FDA’s Elsa LLM Rollout Reveals Security and Accuracy Gaps

Introduction: A High-Profile, Accelerated Deployment
In early June 2025, the U.S. Food and Drug Administration (FDA) unveiled Elsa, a custom large language model (LLM) designed to serve every center—from drug review teams to device safety investigators. Launched weeks ahead of schedule under significant cost pressures, Elsa promised to expedite clinical protocol reviews, automate adverse-event summarization, and even generate code for database development. Yet within days, staff reported erroneous outputs, integration failures, and insufficient governance, raising broader questions about AI readiness in high-stakes regulatory contexts.
Background: From CDER-GPT to Agency-Wide Elsa
Originally, the FDA’s Center for Drug Evaluation and Research (CDER) piloted CDER-GPT, a sector-specific AI assistant built atop Anthropic’s Claude 2. Since 2020, consulting giant Deloitte has ingested some 1.2 billion tokens of internal FDA protocols, labeling, and inspection reports under a $13.8 million contract to train Elsa. In April 2025, a follow-on $14.7 million award expanded development, rebranding CDER-GPT as Elsa and migrating the service into Amazon Web Services GovCloud (FIPS 140-2 / FedRAMP High) to meet federal security mandates.
Rushed Deployment and Performance Issues
- Inaccurate Summaries: NBC News reported that Elsa mischaracterized approved drug indications and adverse events in internal tests.
- Integration Failures: The Center for Devices and Radiological Health noted Elsa struggled to ingest PDFs and refused to connect with FDA’s secure data lake, forcing manual uploads.
- Overhyped Capabilities: Staff told Stat News that executives—including FDA Commissioner Marty Makary and the Department of Government Efficiency (DOGE)—overpromised Elsa’s scientific review potential.
“Makary and DOGE think AI can replace staff and cut review times, but it decidedly cannot,” a senior reviewer said. “We lack proper guardrails, and policy work is trailing the rollout.”
Technical Architecture and Integration Challenges
- Model Base: Elsa is derived from Anthropic’s Claude 2, fine-tuned on FDA’s proprietary corpus using Deloitte’s custom pipelines.
- Infrastructure: Deployed on AWS GovCloud (Region us-gov-west-1) under a VPC with segmented subnets, encrypted at rest (AES-256) and in transit (TLS 1.3).
- Access Controls: Role-based IAM policies govern data access, but staff report permission inconsistencies and delays provisioning new users.
- Audit & Logging: CloudTrail and GuardDuty monitor usage, yet no automated red-flag alerts exist for hallucinations or off-policy queries.
These technical gaps highlight the tension between agile deployment and enterprise-grade stability in regulated environments.

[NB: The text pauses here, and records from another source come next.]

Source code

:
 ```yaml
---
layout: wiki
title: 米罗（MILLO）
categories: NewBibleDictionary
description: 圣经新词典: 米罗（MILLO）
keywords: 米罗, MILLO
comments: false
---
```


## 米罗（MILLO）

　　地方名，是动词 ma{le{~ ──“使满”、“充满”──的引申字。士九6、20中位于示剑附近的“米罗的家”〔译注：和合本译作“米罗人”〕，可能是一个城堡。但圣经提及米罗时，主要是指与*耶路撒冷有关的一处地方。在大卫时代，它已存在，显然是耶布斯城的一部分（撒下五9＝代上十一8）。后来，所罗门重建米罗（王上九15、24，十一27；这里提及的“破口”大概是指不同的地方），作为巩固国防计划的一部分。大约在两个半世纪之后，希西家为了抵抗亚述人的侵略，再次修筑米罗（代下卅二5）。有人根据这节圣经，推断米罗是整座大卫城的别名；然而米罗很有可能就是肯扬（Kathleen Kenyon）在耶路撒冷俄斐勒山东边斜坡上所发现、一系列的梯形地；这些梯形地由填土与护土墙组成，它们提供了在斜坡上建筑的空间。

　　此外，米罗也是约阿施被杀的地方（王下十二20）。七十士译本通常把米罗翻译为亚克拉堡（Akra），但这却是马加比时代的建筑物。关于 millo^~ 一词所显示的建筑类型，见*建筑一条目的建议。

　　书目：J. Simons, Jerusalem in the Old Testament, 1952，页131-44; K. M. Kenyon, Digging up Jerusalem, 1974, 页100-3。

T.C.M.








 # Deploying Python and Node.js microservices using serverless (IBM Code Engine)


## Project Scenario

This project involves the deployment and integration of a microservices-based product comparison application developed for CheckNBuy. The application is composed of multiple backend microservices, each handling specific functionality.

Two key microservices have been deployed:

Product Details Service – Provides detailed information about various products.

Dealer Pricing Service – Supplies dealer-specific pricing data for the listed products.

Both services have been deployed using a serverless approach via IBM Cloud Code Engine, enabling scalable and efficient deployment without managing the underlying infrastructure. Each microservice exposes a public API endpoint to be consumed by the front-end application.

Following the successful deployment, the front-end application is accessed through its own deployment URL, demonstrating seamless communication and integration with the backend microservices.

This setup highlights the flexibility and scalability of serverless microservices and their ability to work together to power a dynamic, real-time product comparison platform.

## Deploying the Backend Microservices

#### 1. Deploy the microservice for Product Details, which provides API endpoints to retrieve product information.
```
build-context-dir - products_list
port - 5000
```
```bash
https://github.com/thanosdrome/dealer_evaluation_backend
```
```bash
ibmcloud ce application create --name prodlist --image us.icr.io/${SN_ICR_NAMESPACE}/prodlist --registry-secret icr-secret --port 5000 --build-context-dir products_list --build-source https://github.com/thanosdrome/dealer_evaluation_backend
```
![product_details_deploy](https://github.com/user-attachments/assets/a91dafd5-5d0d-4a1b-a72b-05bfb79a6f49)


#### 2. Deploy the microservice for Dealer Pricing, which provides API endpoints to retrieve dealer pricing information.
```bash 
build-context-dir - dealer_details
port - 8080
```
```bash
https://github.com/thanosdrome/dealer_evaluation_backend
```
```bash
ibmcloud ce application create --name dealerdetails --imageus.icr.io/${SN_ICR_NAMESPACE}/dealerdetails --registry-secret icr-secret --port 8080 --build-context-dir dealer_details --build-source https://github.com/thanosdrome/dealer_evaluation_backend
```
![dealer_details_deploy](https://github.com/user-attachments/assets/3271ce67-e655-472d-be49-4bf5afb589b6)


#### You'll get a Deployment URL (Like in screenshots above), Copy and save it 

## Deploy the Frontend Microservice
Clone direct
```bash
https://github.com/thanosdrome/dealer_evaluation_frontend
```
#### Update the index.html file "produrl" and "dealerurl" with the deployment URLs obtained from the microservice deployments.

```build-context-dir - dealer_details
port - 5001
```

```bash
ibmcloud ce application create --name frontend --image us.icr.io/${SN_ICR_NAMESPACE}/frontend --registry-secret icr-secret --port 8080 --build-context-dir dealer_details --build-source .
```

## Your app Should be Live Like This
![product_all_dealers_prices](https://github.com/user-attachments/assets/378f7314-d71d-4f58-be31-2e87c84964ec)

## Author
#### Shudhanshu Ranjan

Security and Compliance Considerations
Elsa’s hosting within GovCloud ostensibly meets FedRAMP High requirements, but emerging NIST SP 800-53 Rev. 5 guidelines recommend continuous monitoring for AI systems, including adversarial resilience and data provenance audits. In July 2025, the Office of Management and Budget (OMB) issued Memo M-25-10, requiring agencies to implement Model Supply-Chain Bill of Materials (SBOM) for all AI deployments—a mandate FDA has yet to fully adopt for Elsa’s dependencies.
Stakeholder Response and Policy Implications
AI governance experts warn that Elsa’s premature release could erode public trust just as the White House ramps up scrutiny of “high-risk” AI under Executive Order 14110. Congressional oversight committees have already scheduled hearings to examine whether Elsa displaced critical scientific labor or introduced unacceptable safety risks.
Expert Opinions
- Dr. Alicia Reed, AI Risk Consultant: “Without a comprehensive risk-management framework, hallucinations in medical contexts can trigger false positives or conceal adverse signals.”
- Jonathan Park, Federal Cloud Architect: “GovCloud is secure, but agencies must invest in real-time monitoring and incident response to handle AI-specific threats.”
Looking Ahead: Maturing AI in Regulatory Workflows
To regain momentum, the FDA is now:
- Revisiting Elsa’s training data curation with updated medical ontologies (MeSH, SNOMED CT).
- Implementing a human-in-the-loop (HITL) review for all high-risk outputs.
- Collaborating with NIST on the upcoming AI Risk Management Framework (AI RMF v1.0).
As federal AI adoption accelerates, Elsa’s rocky launch underscores the importance of balanced, security-first integration and robust policy guardrails.